Sociedade Paraense de Defesa dos Direitos Humanos responsabiliza governo por tráfico humano em Altamira

Publicado em 18/02/2013 - 14h42 | Atualizado em 18/02/2013 - 15h15

Prostíbulo onde garotas resgatadas pela Polícia estavam confinadas. Foto: (Bruno Carachesti/Diário do Pará)

Em decorrência da denúncia de tráfico humano na Região de Altamira, que veio à tona nos grandes meios de comunicação, no último dia 13 de fevereiro, a Sociedade Paraense de Defesa dos Direitos Humanos (SDDH) divulgou uma nota na qual chama o ocorrido de “tragédia anunciada”.

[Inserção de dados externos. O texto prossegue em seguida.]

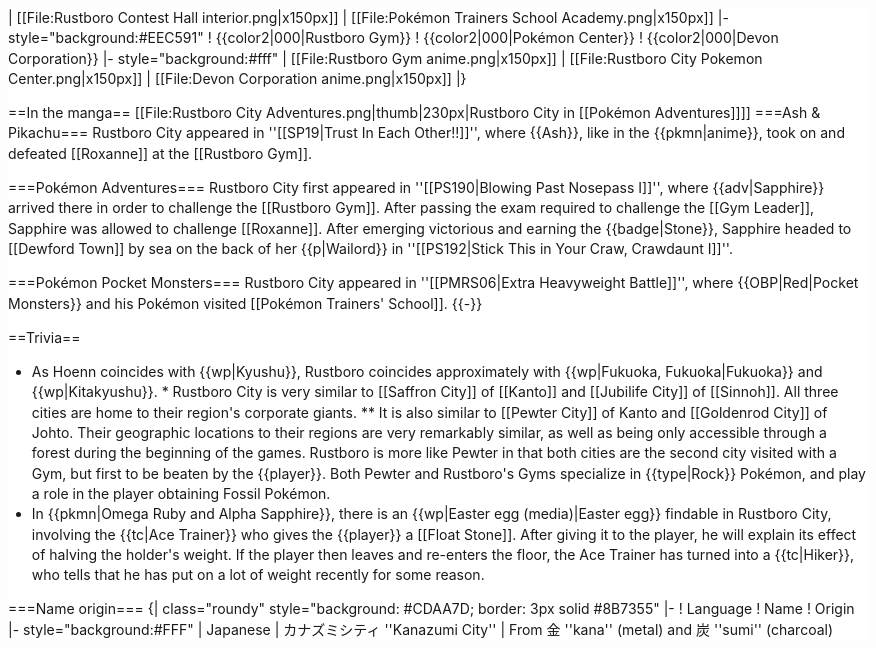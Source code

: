 | [[File:Rustboro Contest Hall interior.png|x150px]]
| [[File:Pokémon Trainers School Academy.png|x150px]]
|- style="background:#EEC591"
! {{color2|000|Rustboro Gym}}
! {{color2|000|Pokémon Center}}
! {{color2|000|Devon Corporation}}
|- style="background:#fff"
| [[File:Rustboro Gym anime.png|x150px]]
| [[File:Rustboro City Pokemon Center.png|x150px]]
| [[File:Devon Corporation anime.png|x150px]]
|}

==In the manga==
[[File:Rustboro City Adventures.png|thumb|230px|Rustboro City in [[Pokémon Adventures]]]]
===Ash &amp; Pikachu===
Rustboro City appeared in ''[[SP19|Trust In Each Other!!]]'', where {{Ash}}, like in the {{pkmn|anime}}, took on and defeated [[Roxanne]] at the [[Rustboro Gym]].

===Pokémon Adventures===
Rustboro City first appeared in ''[[PS190|Blowing Past Nosepass I]]'', where {{adv|Sapphire}} arrived there in order to challenge the [[Rustboro Gym]]. After passing the exam required to challenge the [[Gym Leader]], Sapphire was allowed to challenge [[Roxanne]]. After emerging victorious and earning the {{badge|Stone}}, Sapphire headed to [[Dewford Town]] by sea on the back of her {{p|Wailord}} in ''[[PS192|Stick This in Your Craw, Crawdaunt I]]''.

===Pokémon Pocket Monsters===
Rustboro City appeared in ''[[PMRS06|Extra Heavyweight Battle]]'', where {{OBP|Red|Pocket Monsters}} and his Pokémon visited [[Pokémon Trainers' School]].
{{-}}

==Trivia==
* As Hoenn coincides with {{wp|Kyushu}}, Rustboro coincides approximately with {{wp|Fukuoka, Fukuoka|Fukuoka}} and {{wp|Kitakyushu}}.
* Rustboro City is very similar to [[Saffron City]] of [[Kanto]] and [[Jubilife City]] of [[Sinnoh]]. All three cities are home to their region's corporate giants.
** It is also similar to [[Pewter City]] of Kanto and [[Goldenrod City]] of Johto. Their geographic locations to their regions are very remarkably similar, as well as being only accessible through a forest during the beginning of the games. Rustboro is more like Pewter in that both cities are the second city visited with a Gym, but first to be beaten by the {{player}}. Both Pewter and Rustboro's Gyms specialize in {{type|Rock}} Pokémon, and play a role in the player obtaining Fossil Pokémon.
* In {{pkmn|Omega Ruby and Alpha Sapphire}}, there is an {{wp|Easter egg (media)|Easter egg}} findable in Rustboro City, involving the {{tc|Ace Trainer}} who gives the {{player}} a [[Float Stone]]. After giving it to the player, he will explain its effect of halving the holder's weight. If the player then leaves and re-enters the floor, the Ace Trainer has turned into a {{tc|Hiker}}, who tells that he has put on a lot of weight recently for some reason.

===Name origin===
{| class="roundy" style="background: #CDAA7D; border: 3px solid #8B7355"
|-
! Language
! Name
! Origin
|- style="background:#FFF"
| Japanese
| カナズミシティ ''Kanazumi City''
| From 金 ''kana'' (metal) and 炭 ''sumi'' (charcoal)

Para a entidade, se trata de mais uma das “mazelas sociais produzidas em conseqüência da Construção da Usina Hidrelétrica de Belo Monte”.

A nota se refere ao caso da menina de 16 anos fugiu de um prostíbulo onde a Polícia civil encontrou 15 mulheres em situação de cárcere privado e regime de escravidão. Para se chegar até  a boate foi preciso atravessar um dos canteiros de obra da hidrelétrica.

A entidade ainda reforçou que desde o anúncio da construção da Usina, organizações e movimentos sociais buscaram alertar a sociedade e os governos sobre os impactos e violações de direitos que poderiam ser ocasionados pelo empreendimento.

Nesse sentido, o Estado Brasileiro, em especial o Governo Federal, é responsabilizado pela Sociedade Paraense de Defesa dos Diretios Humanos pela situação de exploração sexual a  foram submetidas essas pessoas traficadas. A entidade afirma que o governantes sabiam das possíveis consequências  trazidas pelas obras da Usina.

Por fim, a nota afirma que o Judiciário, “ainda pode e deve adotar uma postura corajosa de evitar outros tipos de violação de direitos causados nestes grandes empreendimentos”. (pulsar)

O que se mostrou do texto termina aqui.